INPUT MATERIAL:
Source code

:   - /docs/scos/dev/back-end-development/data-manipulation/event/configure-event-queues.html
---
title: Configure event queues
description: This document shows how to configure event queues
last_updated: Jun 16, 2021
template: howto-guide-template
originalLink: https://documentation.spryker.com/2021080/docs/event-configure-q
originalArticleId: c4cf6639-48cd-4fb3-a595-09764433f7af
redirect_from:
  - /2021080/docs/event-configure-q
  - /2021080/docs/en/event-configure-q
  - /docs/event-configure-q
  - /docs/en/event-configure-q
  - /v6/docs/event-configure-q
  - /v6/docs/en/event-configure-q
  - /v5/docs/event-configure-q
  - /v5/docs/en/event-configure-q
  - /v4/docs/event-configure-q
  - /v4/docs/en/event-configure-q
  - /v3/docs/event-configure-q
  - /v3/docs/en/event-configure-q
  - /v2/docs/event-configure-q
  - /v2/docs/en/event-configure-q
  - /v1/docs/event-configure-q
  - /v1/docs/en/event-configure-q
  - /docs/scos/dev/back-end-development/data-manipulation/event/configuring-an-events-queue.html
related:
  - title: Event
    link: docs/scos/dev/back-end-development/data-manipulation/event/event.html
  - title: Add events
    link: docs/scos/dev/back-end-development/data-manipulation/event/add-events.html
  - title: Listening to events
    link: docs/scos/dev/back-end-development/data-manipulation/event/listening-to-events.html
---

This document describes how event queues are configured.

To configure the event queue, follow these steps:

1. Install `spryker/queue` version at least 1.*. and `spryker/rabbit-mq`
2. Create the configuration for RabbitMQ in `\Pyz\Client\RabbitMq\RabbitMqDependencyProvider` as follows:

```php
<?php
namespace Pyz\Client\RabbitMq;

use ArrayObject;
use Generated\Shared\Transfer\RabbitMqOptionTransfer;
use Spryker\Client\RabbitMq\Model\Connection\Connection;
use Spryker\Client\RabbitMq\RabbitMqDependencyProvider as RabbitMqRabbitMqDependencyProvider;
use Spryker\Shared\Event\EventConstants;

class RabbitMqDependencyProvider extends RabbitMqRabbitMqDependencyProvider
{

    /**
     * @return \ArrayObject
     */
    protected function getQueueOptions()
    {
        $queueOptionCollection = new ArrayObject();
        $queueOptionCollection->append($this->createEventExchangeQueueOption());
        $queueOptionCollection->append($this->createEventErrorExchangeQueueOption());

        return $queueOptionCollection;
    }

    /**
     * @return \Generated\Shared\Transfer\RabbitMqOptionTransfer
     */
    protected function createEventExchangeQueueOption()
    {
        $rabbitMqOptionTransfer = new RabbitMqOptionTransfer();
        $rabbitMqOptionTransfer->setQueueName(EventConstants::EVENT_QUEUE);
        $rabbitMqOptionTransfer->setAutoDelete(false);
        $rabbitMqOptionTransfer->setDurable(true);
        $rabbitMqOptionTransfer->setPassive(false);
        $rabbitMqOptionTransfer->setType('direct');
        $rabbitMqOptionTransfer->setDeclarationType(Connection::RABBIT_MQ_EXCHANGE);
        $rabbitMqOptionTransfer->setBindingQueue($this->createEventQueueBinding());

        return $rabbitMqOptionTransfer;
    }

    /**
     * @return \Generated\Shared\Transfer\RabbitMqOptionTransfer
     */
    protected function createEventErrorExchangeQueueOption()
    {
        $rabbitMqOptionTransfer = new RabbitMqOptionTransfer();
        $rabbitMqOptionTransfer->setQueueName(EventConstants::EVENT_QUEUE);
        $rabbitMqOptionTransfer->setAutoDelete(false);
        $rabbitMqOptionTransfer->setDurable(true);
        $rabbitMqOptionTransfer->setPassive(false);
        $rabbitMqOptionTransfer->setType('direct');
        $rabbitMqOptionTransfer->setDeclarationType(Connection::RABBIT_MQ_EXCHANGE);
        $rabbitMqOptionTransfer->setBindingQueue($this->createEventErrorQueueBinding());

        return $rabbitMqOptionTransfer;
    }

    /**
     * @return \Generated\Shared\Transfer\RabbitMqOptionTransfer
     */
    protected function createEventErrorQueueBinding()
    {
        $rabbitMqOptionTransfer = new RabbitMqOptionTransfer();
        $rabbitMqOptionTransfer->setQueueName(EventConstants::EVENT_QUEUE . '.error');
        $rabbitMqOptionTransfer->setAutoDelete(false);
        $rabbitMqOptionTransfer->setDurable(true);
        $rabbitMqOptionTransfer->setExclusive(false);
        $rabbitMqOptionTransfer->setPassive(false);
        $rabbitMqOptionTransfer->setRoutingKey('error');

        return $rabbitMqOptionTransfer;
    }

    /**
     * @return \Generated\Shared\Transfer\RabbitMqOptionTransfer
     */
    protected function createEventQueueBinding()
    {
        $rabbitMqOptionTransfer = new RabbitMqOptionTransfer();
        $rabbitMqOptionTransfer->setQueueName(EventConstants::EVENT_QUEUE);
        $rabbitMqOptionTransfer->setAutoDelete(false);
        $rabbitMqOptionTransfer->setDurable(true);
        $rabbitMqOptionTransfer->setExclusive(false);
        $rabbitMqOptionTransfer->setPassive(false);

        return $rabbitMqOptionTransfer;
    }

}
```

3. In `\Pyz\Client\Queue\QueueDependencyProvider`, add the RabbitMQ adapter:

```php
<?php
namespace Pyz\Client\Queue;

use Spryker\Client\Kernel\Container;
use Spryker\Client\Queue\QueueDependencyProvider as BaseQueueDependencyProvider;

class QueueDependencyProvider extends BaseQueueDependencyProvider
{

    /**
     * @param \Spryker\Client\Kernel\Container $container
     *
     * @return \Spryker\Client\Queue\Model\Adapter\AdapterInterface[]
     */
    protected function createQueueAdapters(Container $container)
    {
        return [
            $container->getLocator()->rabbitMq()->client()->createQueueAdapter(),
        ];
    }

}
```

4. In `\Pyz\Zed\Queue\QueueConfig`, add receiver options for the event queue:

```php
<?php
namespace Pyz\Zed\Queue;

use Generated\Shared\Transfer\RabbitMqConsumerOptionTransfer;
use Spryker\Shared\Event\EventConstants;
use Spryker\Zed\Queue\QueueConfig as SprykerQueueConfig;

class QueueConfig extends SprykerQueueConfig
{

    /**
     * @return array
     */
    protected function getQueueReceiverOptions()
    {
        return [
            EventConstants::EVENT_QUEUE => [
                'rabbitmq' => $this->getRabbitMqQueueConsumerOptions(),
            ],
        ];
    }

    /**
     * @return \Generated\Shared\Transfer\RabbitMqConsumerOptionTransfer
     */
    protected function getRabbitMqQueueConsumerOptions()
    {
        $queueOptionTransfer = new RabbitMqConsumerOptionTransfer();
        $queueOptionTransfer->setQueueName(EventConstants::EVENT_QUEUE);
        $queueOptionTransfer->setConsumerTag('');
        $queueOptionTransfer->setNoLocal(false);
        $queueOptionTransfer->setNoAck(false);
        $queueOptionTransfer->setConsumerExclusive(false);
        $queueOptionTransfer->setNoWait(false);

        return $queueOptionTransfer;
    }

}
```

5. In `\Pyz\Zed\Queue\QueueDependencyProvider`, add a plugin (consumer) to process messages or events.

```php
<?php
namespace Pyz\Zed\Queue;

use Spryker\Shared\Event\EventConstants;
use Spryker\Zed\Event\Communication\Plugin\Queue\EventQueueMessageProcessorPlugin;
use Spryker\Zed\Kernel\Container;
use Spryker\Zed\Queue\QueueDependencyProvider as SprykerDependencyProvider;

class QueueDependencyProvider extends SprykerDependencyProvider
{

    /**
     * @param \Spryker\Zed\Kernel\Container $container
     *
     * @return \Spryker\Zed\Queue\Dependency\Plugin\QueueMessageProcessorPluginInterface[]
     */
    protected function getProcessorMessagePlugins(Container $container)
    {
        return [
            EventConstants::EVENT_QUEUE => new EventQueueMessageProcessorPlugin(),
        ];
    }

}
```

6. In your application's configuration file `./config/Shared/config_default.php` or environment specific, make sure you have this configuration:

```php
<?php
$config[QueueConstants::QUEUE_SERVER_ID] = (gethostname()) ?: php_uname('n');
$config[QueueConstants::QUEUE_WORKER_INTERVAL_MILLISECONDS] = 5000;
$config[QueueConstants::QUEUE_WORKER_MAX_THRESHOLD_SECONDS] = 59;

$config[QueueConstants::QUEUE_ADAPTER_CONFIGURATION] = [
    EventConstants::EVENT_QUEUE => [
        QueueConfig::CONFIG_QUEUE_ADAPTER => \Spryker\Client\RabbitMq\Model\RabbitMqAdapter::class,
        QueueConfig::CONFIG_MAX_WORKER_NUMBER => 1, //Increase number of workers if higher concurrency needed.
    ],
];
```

THE TASK:
Return from the data every line that holds "append".

TASK RESPONSE:
        $queueOptionCollection->append($this->createEventExchangeQueueOption());
        $queueOptionCollection->append($this->createEventErrorExchangeQueueOption());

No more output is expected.